I passed Janel going the other way on the road the other day and the dark un-capped wheels look better than most dark wheels for some reason. Now I'm wondering what it would look like to add a bright strip on the rim. Not a color, something to evoke a polished lip. Maybe one of those reflective rings you can put on motorcycles. Might be fun to try just for giggles. It's a lot cheaper than buying $1400 worth of wheels...

The Tesla did not go on the weekend trip, which is a good thing because we ended up going over Cinnamon Pass which has some legit "high clearance four wheel drive" sections. Not low slung sedan country.

One thing I forgot in my two-year summary: we haven't used a Supercharger that was less than 100 miles from our house. A lot of people assume they need a high speed charger nearby to own an EV, but that's exactly where you're least likely to need one.

Toyman01 + Sized and
Toyman01 + Sized and MegaDork
9/27/21 12:31 p.m.

Keith, do you think long-term battery life will be a concern? How many miles do you have on it and does it give you any info about the life expectancy of the battery? 

In a vehicle that sees 50k-75k miles a year do you think that would be a concern? Do you think running the battery down 75-80% every day would increase battery wear? 

Keith Tanner
Keith Tanner MegaDork
9/27/21 12:53 p.m.

I'm not too worried about long term battery life. These things are really smart and the car has a lot of tools at its disposal to care for the battery. The best resource I've seen for this is a European Tesla club that is sharing the results for their personal cars. I don't have the patience to dig through a massive forum thread (oh, the irony) to get the latest data, but here's a snapshot from 5 years ago. It looks like you can expect a slight drop from initial peak capacity and then almost no degradation. Battery management has only improved since this time because of the sheer amount of data that's been collected - I got a software upgrade a while back that actually increased my range and peak power, probably because the battery was understood better.

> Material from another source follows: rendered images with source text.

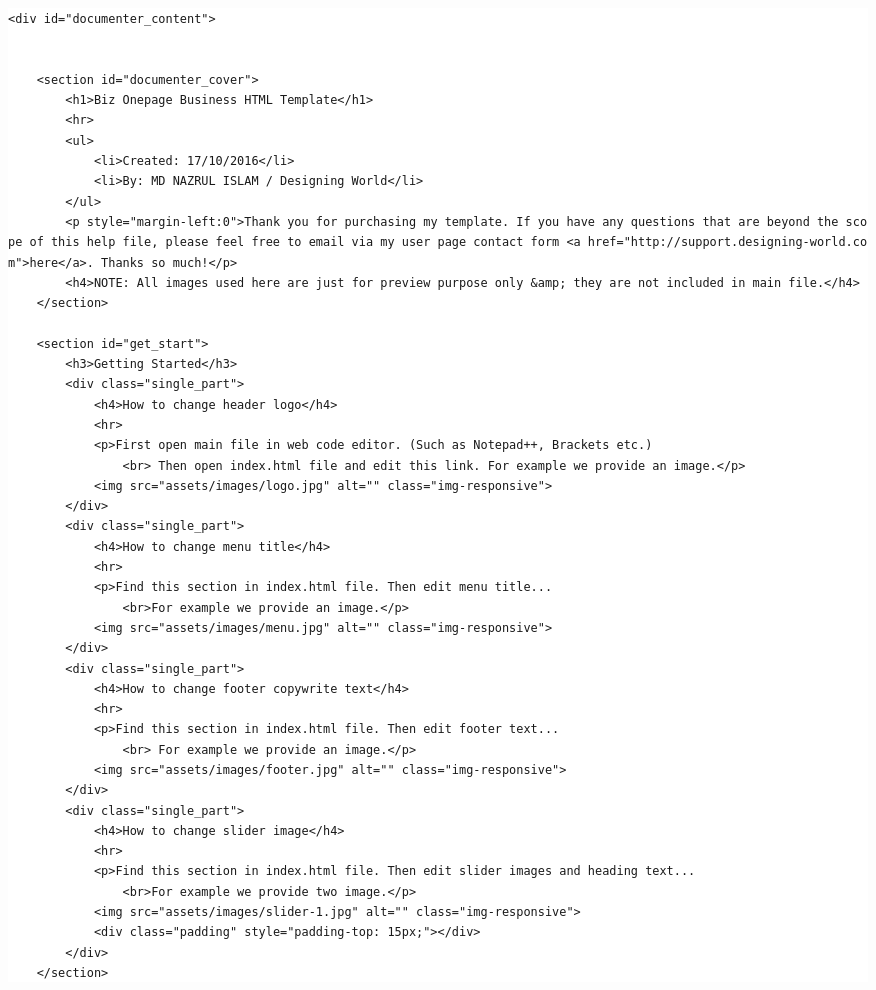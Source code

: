 
    <div id="documenter_content">


        <section id="documenter_cover">
            <h1>Biz Onepage Business HTML Template</h1>
            <hr>
            <ul>
                <li>Created: 17/10/2016</li>
                <li>By: MD NAZRUL ISLAM / Designing World</li>
            </ul>
            <p style="margin-left:0">Thank you for purchasing my template. If you have any questions that are beyond the scope of this help file, please feel free to email via my user page contact form <a href="http://support.designing-world.com">here</a>. Thanks so much!</p>
            <h4>NOTE: All images used here are just for preview purpose only &amp; they are not included in main file.</h4>
        </section>

        <section id="get_start">
            <h3>Getting Started</h3>
            <div class="single_part">
                <h4>How to change header logo</h4>
                <hr>
                <p>First open main file in web code editor. (Such as Notepad++, Brackets etc.)
                    <br> Then open index.html file and edit this link. For example we provide an image.</p>
                <img src="assets/images/logo.jpg" alt="" class="img-responsive">
            </div>
            <div class="single_part">
                <h4>How to change menu title</h4>
                <hr>
                <p>Find this section in index.html file. Then edit menu title...
                    <br>For example we provide an image.</p>
                <img src="assets/images/menu.jpg" alt="" class="img-responsive">
            </div>
            <div class="single_part">
                <h4>How to change footer copywrite text</h4>
                <hr>
                <p>Find this section in index.html file. Then edit footer text...
                    <br> For example we provide an image.</p>
                <img src="assets/images/footer.jpg" alt="" class="img-responsive">
            </div>
            <div class="single_part">
                <h4>How to change slider image</h4>
                <hr>
                <p>Find this section in index.html file. Then edit slider images and heading text...
                    <br>For example we provide two image.</p>
                <img src="assets/images/slider-1.jpg" alt="" class="img-responsive">
                <div class="padding" style="padding-top: 15px;"></div>
            </div>
        </section>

They also don't just die all of a sudden, they gradually lose capacity. So you might find after a few hundred thousand miles that your maximum range is only 80% what it used to be, but the car should be unaffected otherwise.  The battery warranty is at least 70% of original capacity for 8 years/120k miles. Interestingly, the lower capacity models have a 100k mile cap and the high capacity models (specifically the S) has a 150k cap.

As for using 75-80% of the maximum range every day, I suspect that would wear the battery faster. I haven't dug too deeply into this but I believe they like to be kept between 20-80% capacity for maximum lifespan. The owner's manual isn't much help here other than repeated warnings to not completely discharge the high voltage battery because that might damage the 12v system. I know that some Tesla people do like to play range games and revel in having to coast up to the charger. I have some German Miata friends who are exactly the same way with their Miatas :)

Basically, I think the battery pack will have a functional lifespan at least as long as a very durable ICE. It's looking like 400-500,000 miles is not out of the question. And the bigger it is, the slower it will degrade. If you're going to run it 200 miles/day without a mid-day car snack, you'll want a car with some extra capacity.

frenchyd UltimaDork
9/27/21 3:01 p.m.

In reply to Keith Tanner :

Do they still give you a referral bonus?  If so your straightforward answers solved any reluctance on my part and that's  resulted in SWMBO's confidence she's made the right decision to buy a Tesla. 

Keith Tanner
Keith Tanner MegaDork
9/27/21 3:06 p.m.

Apparently the referral program ended on Sept 18, zut alors. Thanks for asking.